El mata risas llegó cuando otra soltera del grupo soltó un: “No pues les ha ido perfecto. A mí me dejaron botada en un sushi”. “¿Cómo?, todas en coro. “Lo conocí en Bumble que es muuuucho mejor que Tinder. Pasó por mí: guapo, simpático, atento, listo. Pedimos, hablamos de todo. Fluimos perfecto. Cuando íbamos a la mitad de la comida, me levanté al baño. Regresé y la cuenta estaba pagada y la mesa vacía. Mi maquillista dice que seguramente estaba casado y se topó con alguien”.
Menos mal que Bumble es muuuucho mejor que Tinder. Ojo.
“Ya María, no escribas de estas cosas… ¡La gente va a tacharte de man hater!” me dirá más de uno al leerme. Y es que no, juro que no es eso, solo me impactan las ganas que tienen mis amigas. Y las celebro.
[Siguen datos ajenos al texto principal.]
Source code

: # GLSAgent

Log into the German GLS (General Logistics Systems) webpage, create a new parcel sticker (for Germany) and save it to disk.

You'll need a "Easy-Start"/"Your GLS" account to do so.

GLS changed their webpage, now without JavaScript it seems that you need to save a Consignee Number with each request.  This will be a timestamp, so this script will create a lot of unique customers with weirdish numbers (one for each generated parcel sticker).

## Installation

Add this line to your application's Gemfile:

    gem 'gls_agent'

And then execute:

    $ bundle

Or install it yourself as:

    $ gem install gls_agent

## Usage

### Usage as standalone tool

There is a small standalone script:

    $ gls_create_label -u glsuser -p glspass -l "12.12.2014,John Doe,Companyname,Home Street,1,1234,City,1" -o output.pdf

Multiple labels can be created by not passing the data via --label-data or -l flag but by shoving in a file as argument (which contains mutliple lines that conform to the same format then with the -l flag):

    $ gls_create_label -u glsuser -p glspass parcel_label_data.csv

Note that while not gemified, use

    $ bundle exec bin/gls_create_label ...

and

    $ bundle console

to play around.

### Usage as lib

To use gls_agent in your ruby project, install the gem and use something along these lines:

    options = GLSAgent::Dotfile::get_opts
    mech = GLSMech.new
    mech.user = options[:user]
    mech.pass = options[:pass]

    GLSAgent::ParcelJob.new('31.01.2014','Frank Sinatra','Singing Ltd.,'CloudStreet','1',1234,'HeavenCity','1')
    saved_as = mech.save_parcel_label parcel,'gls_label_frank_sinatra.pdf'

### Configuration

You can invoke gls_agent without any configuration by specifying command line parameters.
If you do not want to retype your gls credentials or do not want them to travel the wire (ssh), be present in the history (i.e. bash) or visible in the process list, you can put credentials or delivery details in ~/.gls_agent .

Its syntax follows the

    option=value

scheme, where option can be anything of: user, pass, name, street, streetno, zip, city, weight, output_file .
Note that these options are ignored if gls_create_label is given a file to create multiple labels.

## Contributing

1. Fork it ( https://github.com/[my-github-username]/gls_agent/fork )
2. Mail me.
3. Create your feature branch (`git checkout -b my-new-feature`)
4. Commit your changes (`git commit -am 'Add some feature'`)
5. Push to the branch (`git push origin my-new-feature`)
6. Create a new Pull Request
Y diré algo; necesitamos, Hilde, en esta columna, un “he said”. Porque… ¿Se imaginan lo que dirían ellos, cincuentones, en busca de eso que no sabemos bien a bien qué es?
La obsesionada con no envejecer, la que hace maratones por no aceptar que tiene mucha energía mal canalizada, la que trae el Vera Wang en la cajuela a costa de lo que sea, la que pide lo más caro del menú para solo jugar con el tendedor en el plato durante toda la cena, la que habla de ella y de ella y de ella, la que busca más un ATM que otra cosa, la que por guapa cree que ya llenó todas las casillas y se convierte en estrellita de mar sin necesidad de aportar extras a la mesa.
En fin. Destructora del amor, no sé; pero absoluta fan de quiénes a los 50 siguen intentando. Sin duda me declaro incondicional.